> [Your assignment]: Transcription should be exact. Include all entries.

> [Extracted entries]:

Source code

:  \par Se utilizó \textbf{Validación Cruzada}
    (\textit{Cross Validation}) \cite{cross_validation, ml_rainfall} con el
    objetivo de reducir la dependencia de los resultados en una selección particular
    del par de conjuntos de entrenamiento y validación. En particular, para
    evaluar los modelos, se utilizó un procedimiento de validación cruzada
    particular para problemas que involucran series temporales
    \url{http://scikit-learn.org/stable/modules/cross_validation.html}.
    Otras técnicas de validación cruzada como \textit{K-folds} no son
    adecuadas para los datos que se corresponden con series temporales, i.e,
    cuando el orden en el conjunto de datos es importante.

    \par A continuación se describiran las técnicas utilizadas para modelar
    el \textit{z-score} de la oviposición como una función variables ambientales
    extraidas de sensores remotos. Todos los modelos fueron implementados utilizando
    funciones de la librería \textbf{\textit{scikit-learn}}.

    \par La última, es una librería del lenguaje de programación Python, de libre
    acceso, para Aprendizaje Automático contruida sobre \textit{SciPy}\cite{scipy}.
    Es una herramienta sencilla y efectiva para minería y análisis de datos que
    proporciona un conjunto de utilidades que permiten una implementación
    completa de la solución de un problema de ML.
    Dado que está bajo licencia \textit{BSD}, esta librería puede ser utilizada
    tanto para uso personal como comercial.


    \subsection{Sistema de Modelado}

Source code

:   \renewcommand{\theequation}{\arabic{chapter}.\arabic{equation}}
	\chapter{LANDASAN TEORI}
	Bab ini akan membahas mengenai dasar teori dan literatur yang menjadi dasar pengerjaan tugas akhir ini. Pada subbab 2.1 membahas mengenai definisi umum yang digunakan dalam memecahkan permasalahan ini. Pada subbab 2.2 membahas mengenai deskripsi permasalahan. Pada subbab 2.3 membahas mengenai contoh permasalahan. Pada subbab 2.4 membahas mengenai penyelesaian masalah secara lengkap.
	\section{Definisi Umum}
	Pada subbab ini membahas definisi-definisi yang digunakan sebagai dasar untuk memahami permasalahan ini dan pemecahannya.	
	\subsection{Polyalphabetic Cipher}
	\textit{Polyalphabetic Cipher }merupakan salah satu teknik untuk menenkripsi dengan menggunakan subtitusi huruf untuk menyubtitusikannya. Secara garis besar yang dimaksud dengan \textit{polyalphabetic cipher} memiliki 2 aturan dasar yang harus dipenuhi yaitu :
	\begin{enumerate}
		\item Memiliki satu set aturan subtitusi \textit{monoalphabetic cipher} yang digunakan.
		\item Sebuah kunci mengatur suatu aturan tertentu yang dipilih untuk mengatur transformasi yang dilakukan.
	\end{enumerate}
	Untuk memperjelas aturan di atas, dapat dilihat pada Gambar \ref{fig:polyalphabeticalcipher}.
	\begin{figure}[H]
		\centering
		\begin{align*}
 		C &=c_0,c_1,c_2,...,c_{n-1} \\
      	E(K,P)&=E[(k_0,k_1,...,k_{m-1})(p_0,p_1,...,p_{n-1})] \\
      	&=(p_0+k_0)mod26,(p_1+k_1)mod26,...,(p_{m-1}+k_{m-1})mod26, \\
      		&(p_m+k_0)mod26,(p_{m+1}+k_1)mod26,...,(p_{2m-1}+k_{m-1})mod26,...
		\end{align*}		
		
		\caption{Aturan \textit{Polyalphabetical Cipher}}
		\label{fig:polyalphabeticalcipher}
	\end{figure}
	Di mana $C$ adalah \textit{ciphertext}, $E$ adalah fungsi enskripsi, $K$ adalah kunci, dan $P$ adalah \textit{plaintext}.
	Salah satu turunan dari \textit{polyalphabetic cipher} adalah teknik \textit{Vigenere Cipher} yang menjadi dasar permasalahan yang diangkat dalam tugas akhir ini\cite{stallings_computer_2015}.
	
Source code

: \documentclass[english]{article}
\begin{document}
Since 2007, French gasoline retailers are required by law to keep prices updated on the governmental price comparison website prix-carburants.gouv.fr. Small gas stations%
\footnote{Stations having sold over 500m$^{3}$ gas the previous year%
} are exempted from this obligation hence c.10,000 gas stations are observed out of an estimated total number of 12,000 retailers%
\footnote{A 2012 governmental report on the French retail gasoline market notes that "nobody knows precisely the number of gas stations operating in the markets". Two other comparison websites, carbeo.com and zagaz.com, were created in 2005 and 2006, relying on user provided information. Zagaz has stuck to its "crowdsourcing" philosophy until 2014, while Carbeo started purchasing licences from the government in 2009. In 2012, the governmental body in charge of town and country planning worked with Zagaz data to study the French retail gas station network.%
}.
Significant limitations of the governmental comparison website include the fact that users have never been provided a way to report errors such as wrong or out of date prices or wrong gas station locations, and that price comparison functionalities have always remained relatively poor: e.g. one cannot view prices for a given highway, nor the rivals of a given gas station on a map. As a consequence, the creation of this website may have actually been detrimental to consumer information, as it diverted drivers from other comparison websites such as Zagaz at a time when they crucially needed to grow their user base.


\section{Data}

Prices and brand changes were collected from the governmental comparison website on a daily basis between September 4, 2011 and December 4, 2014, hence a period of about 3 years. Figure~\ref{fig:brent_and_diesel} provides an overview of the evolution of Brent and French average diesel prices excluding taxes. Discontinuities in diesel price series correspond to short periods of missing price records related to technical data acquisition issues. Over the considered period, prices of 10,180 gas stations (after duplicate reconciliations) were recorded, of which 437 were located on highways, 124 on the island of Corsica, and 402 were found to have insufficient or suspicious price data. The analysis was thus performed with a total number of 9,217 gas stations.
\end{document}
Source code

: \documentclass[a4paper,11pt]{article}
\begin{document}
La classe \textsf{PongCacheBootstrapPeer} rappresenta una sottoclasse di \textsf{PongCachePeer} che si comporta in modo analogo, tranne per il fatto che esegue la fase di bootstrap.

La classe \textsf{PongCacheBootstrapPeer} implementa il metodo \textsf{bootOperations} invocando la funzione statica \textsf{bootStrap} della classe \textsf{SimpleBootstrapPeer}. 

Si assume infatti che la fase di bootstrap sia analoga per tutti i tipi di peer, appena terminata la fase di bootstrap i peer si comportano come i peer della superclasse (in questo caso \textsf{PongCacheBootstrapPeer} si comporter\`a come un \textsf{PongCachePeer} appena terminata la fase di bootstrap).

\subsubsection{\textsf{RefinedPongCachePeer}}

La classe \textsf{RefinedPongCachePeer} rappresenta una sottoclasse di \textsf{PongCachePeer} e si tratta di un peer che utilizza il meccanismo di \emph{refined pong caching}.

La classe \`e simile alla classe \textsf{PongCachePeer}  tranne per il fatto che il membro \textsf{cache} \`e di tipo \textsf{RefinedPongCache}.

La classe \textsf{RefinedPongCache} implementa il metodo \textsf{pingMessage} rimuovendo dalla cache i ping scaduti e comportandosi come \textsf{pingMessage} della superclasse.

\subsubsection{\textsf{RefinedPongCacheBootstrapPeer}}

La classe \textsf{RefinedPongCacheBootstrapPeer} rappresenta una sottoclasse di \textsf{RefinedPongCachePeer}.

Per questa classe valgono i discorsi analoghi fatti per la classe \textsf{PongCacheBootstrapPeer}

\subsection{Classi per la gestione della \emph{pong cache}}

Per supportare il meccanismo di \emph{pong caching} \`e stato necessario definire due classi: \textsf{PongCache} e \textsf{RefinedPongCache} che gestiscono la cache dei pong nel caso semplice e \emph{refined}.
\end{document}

> [Output below]:
Source code

:  \par Se utilizó \textbf{Validación Cruzada}
    (\textit{Cross Validation}) \cite{cross_validation, ml_rainfall} con el
    objetivo de reducir la dependencia de los resultados en una selección particular
    del par de conjuntos de entrenamiento y validación. En particular, para
    evaluar los modelos, se utilizó un procedimiento de validación cruzada
    particular para problemas que involucran series temporales
    \url{http://scikit-learn.org/stable/modules/cross_validation.html}.
    Otras técnicas de validación cruzada como \textit{K-folds} no son
    adecuadas para los datos que se corresponden con series temporales, i.e,
    cuando el orden en el conjunto de datos es importante.

    \par A continuación se describiran las técnicas utilizadas para modelar
    el \textit{z-score} de la oviposición como una función variables ambientales
    extraidas de sensores remotos. Todos los modelos fueron implementados utilizando
    funciones de la librería \textbf{\textit{scikit-learn}}.

    \par La última, es una librería del lenguaje de programación Python, de libre
    acceso, para Aprendizaje Automático contruida sobre \textit{SciPy}\cite{scipy}.
    Es una herramienta sencilla y efectiva para minería y análisis de datos que
    proporciona un conjunto de utilidades que permiten una implementación
    completa de la solución de un problema de ML.
    Dado que está bajo licencia \textit{BSD}, esta librería puede ser utilizada
    tanto para uso personal como comercial.


    \subsection{Sistema de Modelado}

Source code

:   \renewcommand{\theequation}{\arabic{chapter}.\arabic{equation}}
	\chapter{LANDASAN TEORI}
	Bab ini akan membahas mengenai dasar teori dan literatur yang menjadi dasar pengerjaan tugas akhir ini. Pada subbab 2.1 membahas mengenai definisi umum yang digunakan dalam memecahkan permasalahan ini. Pada subbab 2.2 membahas mengenai deskripsi permasalahan. Pada subbab 2.3 membahas mengenai contoh permasalahan. Pada subbab 2.4 membahas mengenai penyelesaian masalah secara lengkap.
	\section{Definisi Umum}
	Pada subbab ini membahas definisi-definisi yang digunakan sebagai dasar untuk memahami permasalahan ini dan pemecahannya.	
	\subsection{Polyalphabetic Cipher}
	\textit{Polyalphabetic Cipher }merupakan salah satu teknik untuk menenkripsi dengan menggunakan subtitusi huruf untuk menyubtitusikannya. Secara garis besar yang dimaksud dengan \textit{polyalphabetic cipher} memiliki 2 aturan dasar yang harus dipenuhi yaitu :
	\begin{enumerate}
		\item Memiliki satu set aturan subtitusi \textit{monoalphabetic cipher} yang digunakan.
		\item Sebuah kunci mengatur suatu aturan tertentu yang dipilih untuk mengatur transformasi yang dilakukan.
	\end{enumerate}
	Untuk memperjelas aturan di atas, dapat dilihat pada Gambar \ref{fig:polyalphabeticalcipher}.
	\begin{figure}[H]
		\centering
		\begin{align*}
 		C &=c_0,c_1,c_2,...,c_{n-1} \\
      	E(K,P)&=E[(k_0,k_1,...,k_{m-1})(p_0,p_1,...,p_{n-1})] \\
      	&=(p_0+k_0)mod26,(p_1+k_1)mod26,...,(p_{m-1}+k_{m-1})mod26, \\
      		&(p_m+k_0)mod26,(p_{m+1}+k_1)mod26,...,(p_{2m-1}+k_{m-1})mod26,...
		\end{align*}		
		
		\caption{Aturan \textit{Polyalphabetical Cipher}}
		\label{fig:polyalphabeticalcipher}
	\end{figure}
	Di mana $C$ adalah \textit{ciphertext}, $E$ adalah fungsi enskripsi, $K$ adalah kunci, dan $P$ adalah \textit{plaintext}.
	Salah satu turunan dari \textit{polyalphabetic cipher} adalah teknik \textit{Vigenere Cipher} yang menjadi dasar permasalahan yang diangkat dalam tugas akhir ini\cite{stallings_computer_2015}.
	
Source code

: \documentclass[english]{article}
\begin{document}
Since 2007, French gasoline retailers are required by law to keep prices updated on the governmental price comparison website prix-carburants.gouv.fr. Small gas stations%
\footnote{Stations having sold over 500m$^{3}$ gas the previous year%
} are exempted from this obligation hence c.10,000 gas stations are observed out of an estimated total number of 12,000 retailers%
\footnote{A 2012 governmental report on the French retail gasoline market notes that "nobody knows precisely the number of gas stations operating in the markets". Two other comparison websites, carbeo.com and zagaz.com, were created in 2005 and 2006, relying on user provided information. Zagaz has stuck to its "crowdsourcing" philosophy until 2014, while Carbeo started purchasing licences from the government in 2009. In 2012, the governmental body in charge of town and country planning worked with Zagaz data to study the French retail gas station network.%
}.
Significant limitations of the governmental comparison website include the fact that users have never been provided a way to report errors such as wrong or out of date prices or wrong gas station locations, and that price comparison functionalities have always remained relatively poor: e.g. one cannot view prices for a given highway, nor the rivals of a given gas station on a map. As a consequence, the creation of this website may have actually been detrimental to consumer information, as it diverted drivers from other comparison websites such as Zagaz at a time when they crucially needed to grow their user base.


\section{Data}

Prices and brand changes were collected from the governmental comparison website on a daily basis between September 4, 2011 and December 4, 2014, hence a period of about 3 years. Figure~\ref{fig:brent_and_diesel} provides an overview of the evolution of Brent and French average diesel prices excluding taxes. Discontinuities in diesel price series correspond to short periods of missing price records related to technical data acquisition issues. Over the considered period, prices of 10,180 gas stations (after duplicate reconciliations) were recorded, of which 437 were located on highways, 124 on the island of Corsica, and 402 were found to have insufficient or suspicious price data. The analysis was thus performed with a total number of 9,217 gas stations.
\end{document}
Source code

: \documentclass[a4paper,11pt]{article}
\begin{document}
La classe \textsf{PongCacheBootstrapPeer} rappresenta una sottoclasse di \textsf{PongCachePeer} che si comporta in modo analogo, tranne per il fatto che esegue la fase di bootstrap.

La classe \textsf{PongCacheBootstrapPeer} implementa il metodo \textsf{bootOperations} invocando la funzione statica \textsf{bootStrap} della classe \textsf{SimpleBootstrapPeer}. 

Si assume infatti che la fase di bootstrap sia analoga per tutti i tipi di peer, appena terminata la fase di bootstrap i peer si comportano come i peer della superclasse (in questo caso \textsf{PongCacheBootstrapPeer} si comporter\`a come un \textsf{PongCachePeer} appena terminata la fase di bootstrap).

\subsubsection{\textsf{RefinedPongCachePeer}}

La classe \textsf{RefinedPongCachePeer} rappresenta una sottoclasse di \textsf{PongCachePeer} e si tratta di un peer che utilizza il meccanismo di \emph{refined pong caching}.

La classe \`e simile alla classe \textsf{PongCachePeer}  tranne per il fatto che il membro \textsf{cache} \`e di tipo \textsf{RefinedPongCache}.

La classe \textsf{RefinedPongCache} implementa il metodo \textsf{pingMessage} rimuovendo dalla cache i ping scaduti e comportandosi come \textsf{pingMessage} della superclasse.

\subsubsection{\textsf{RefinedPongCacheBootstrapPeer}}

La classe \textsf{RefinedPongCacheBootstrapPeer} rappresenta una sottoclasse di \textsf{RefinedPongCachePeer}.

Per questa classe valgono i discorsi analoghi fatti per la classe \textsf{PongCacheBootstrapPeer}

\subsection{Classi per la gestione della \emph{pong cache}}

Per supportare il meccanismo di \emph{pong caching} \`e stato necessario definire due classi: \textsf{PongCache} e \textsf{RefinedPongCache} che gestiscono la cache dei pong nel caso semplice e \emph{refined}.
\end{document}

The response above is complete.